*** LISTED ENTRIES ***

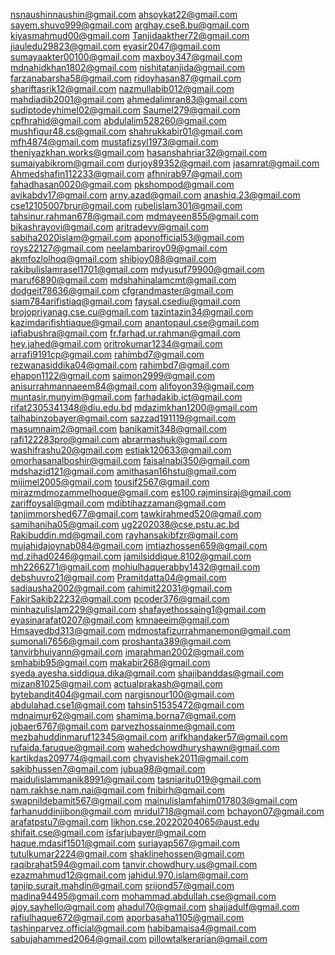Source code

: nsnaushinnaushin@gmail.com
ahsoykat22@gmail.com
sayem.shuvo999@gmail.com
arghay.cse8.bu@gmail.com
kiyasmahmud00@gmail.com
Tanjidaakther72@gmail.com
jiauledu29823@gmail.com
eyasir2047@gmail.com
sumayaakter00100@gmail.com
maxboy347@gmail.com
mdnahidkhan1802@gmail.com
nishitatanjida@gmail.com
farzanabarsha58@gmail.com
ridoyhasan87@gmail.com
shariftasrik12@gmail.com
nazmullabib012@gmail.com
mahdiadib2001@gmail.com
ahmedalimran83@gmail.com
sudiptodeyhimel02@gmail.com
Saumel279@gmail.com
cpfhrahid@gmail.com
abdulalim528260@gmail.com
mushfiqur48.cs@gmail.com
shahrukkabir01@gmail.com
mfh4874@gmail.com
mustafizsyl1973@gmail.com
theniyazkhan.works@gmail.com
hasanshahriar32@gmail.com
sumaiyabikrom@gmail.com
durjoy89352@gmail.com
jasamrat@gmail.com
Ahmedshafin112233@gmail.com
afhnirab97@gmail.com
fahadhasan0020@gmail.com
pkshompod@gmail.com
avikabdv17@gmail.com
arny.azad@gmail.com
anashiq.23@gmail.com
cse12105007brur@gmail.com
rubelislam301@gmail.com
tahsinur.rahman678@gmail.com
mdmayeen855@gmail.com
bikashrayovi@gmail.com
aritradevv@gmail.com
sabiha2020islam@gmail.com
aponofficial53@gmail.com
roys22127@gmail.com
neelambariroy09@gmail.com
akmfozlolhoq@gmail.com
shibjoy088@gmail.com
rakibulislamrasel1701@gmail.com
mdyusuf79900@gmail.com
maruf6890@gmail.com
mdshahinalamcmt@gmail.com
dodgeit78636@gmail.com
cfgrandmaster@gmail.com
siam784arifistiaq@gmail.com
faysal.csediu@gmail.com
brojopriyanag.cse.cu@gmail.com
tazintazin34@gmail.com
kazimdarifishtiaque@gmail.com
anantopaul.cse@gmail.com
iafiabushra@gmail.com
fr.farhad.ur.rahman@gmail.com
hey.jahed@gmail.com
oritrokumar1234@gmail.com
arrafi9191cp@gmail.com
rahimbd7@gmail.com
rezwanasiddika04@gmail.com
rahimbd7@gmail.com
ehapon1122@gmail.com
saimon2999@gmail.com
anisurrahmannaeem84@gmail.com
alifoyon39@gmail.com
muntasir.munyim@gmail.com
farhadakib.ict@gmail.com
rifat2305341348@diu.edu.bd
mdazimkhan1200@gmail.com
talhabinzobayer@gmail.com
sazzad191119@gmail.com
masumnaim2@gmail.com
banikamit348@gmail.com
rafi122283pro@gmail.com
abrarmashuk@gmail.com
washifrashu20@gmail.com
estiak120633@gmail.com
omorhasanalboshir@gmail.com
faisalnabi350@gmail.com
mdshazid121@gmail.com
amithasan16hstu@gmail.com
mijimel2005@gmail.com
tousif2567@gmail.com
mirazmdmozammelhoque@gmail.com
es100.rajminsiraj@gmail.com
zariffoysal@gmail.com
mdibtihazzaman@gmail.com
tanjimmorshed677@gmail.com
tawkirahmed520@gmail.com
samihaniha05@gmail.com
ug2202038@cse.pstu.ac.bd
Rakibuddin.md@gmail.com
rayhansakibfzr@gmail.com
mujahidajoynab084@gmail.com
imtiazhossen659@gmail.com
md.zihad0246@gmail.com
jamilsiddique.8102@gmail.com
mh2266271@gmail.com
mohiulhaquerabby1432@gmail.com
debshuvro21@gmail.com
Pramitdatta04@gmail.com
sadiausha2002@gmail.com
rahimit22031@gmail.com
FakirSakib22232@gmail.com
pcoder376@gmail.com
minhazulislam229@gmail.com
shafayethossaing1@gmail.com
eyasinarafat0207@gmail.com
kmnaeeim@gmail.com
Hmsayedbd313@gmail.com
mdmostafizurrahmanemon@gmail.com
sumonali7656@gmail.com
proshanta389@gmail.com
tanvirbhuiyann@gmail.com
imarahman2002@gmail.com
smhabib95@gmail.com
makabir268@gmail.com
syeda.ayesha.siddiqua.dika@gmail.com
shajibanddas@gmail.com
mizan81025@gmail.com
actualprakash@gmail.com
bytebandit404@gmail.com
nargisnour100@gmail.com
abdulahad.cse1@gmail.com
tahsin51535472@gmail.com
mdnaimur62@gmail.com
shamima.borna7@gmail.com
jobaer6767@gmail.com
parvezhossainme@gmail.com
mezbahuddinmaruf12345@gmail.com
arifkhandaker57@gmail.com
rufaida.faruque@gmail.com
wahedchowdhuryshawn@gmail.com
kartikdas209774@gmail.com
chyavishek2011@gmail.com
sakibhussen7@gmail.com
jubua98@gmail.com
maidulislammanik8991@gmail.com
tasniaritu019@gmail.com
nam.rakhse.nam.nai@gmail.com
fnibirh@gmail.com
swapnildebamit567@gmail.com
mainulislamfahim017803@gmail.com
farhanuddinjibon@gmail.com
mridul718@gmail.com
bchayon07@gmail.com
arafatpstu7@gmail.com
likhon.cse.20220204065@aust.edu
shifait.cse@gmail.com
isfarjubayer@gmail.com
haque.mdasif1501@gmail.com
suriayap567@gmail.com
tutulkumar2224@gmail.com
shaklinehossen@gmail.com
raqibrahat594@gmail.com
tanvir.chowdhury.us@gmail.com
ezazmahmud12@gmail.com
jahidul.970.islam@gmail.com
tanjip.surait.mahdin@gmail.com
srijond57@gmail.com
madina94495@gmail.com
mohammad.abdullah.cse@gmail.com
ajoy.sayhello@gmail.com
ahadul70@gmail.com
shajjadulf@gmail.com
rafiulhaque672@gmail.com
aporbasaha1105@gmail.com
tashinparvez.official@gmail.com
habibamaisa4@gmail.com
sabujahammed2064@gmail.com
pillowtalkerarian@gmail.com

*** End of LISTED ENTRIES ***

TASK STATEMENT ▸
Return only the lines running from the start of the entries above to the line that contains "neelambariroy09@gmail.com", inclusive, and omit every picture.

ANSWER AREA ▸
Source code

: nsnaushinnaushin@gmail.com
ahsoykat22@gmail.com
sayem.shuvo999@gmail.com
arghay.cse8.bu@gmail.com
kiyasmahmud00@gmail.com
Tanjidaakther72@gmail.com
jiauledu29823@gmail.com
eyasir2047@gmail.com
sumayaakter00100@gmail.com
maxboy347@gmail.com
mdnahidkhan1802@gmail.com
nishitatanjida@gmail.com
farzanabarsha58@gmail.com
ridoyhasan87@gmail.com
shariftasrik12@gmail.com
nazmullabib012@gmail.com
mahdiadib2001@gmail.com
ahmedalimran83@gmail.com
sudiptodeyhimel02@gmail.com
Saumel279@gmail.com
cpfhrahid@gmail.com
abdulalim528260@gmail.com
mushfiqur48.cs@gmail.com
shahrukkabir01@gmail.com
mfh4874@gmail.com
mustafizsyl1973@gmail.com
theniyazkhan.works@gmail.com
hasanshahriar32@gmail.com
sumaiyabikrom@gmail.com
durjoy89352@gmail.com
jasamrat@gmail.com
Ahmedshafin112233@gmail.com
afhnirab97@gmail.com
fahadhasan0020@gmail.com
pkshompod@gmail.com
avikabdv17@gmail.com
arny.azad@gmail.com
anashiq.23@gmail.com
cse12105007brur@gmail.com
rubelislam301@gmail.com
tahsinur.rahman678@gmail.com
mdmayeen855@gmail.com
bikashrayovi@gmail.com
aritradevv@gmail.com
sabiha2020islam@gmail.com
aponofficial53@gmail.com
roys22127@gmail.com
neelambariroy09@gmail.com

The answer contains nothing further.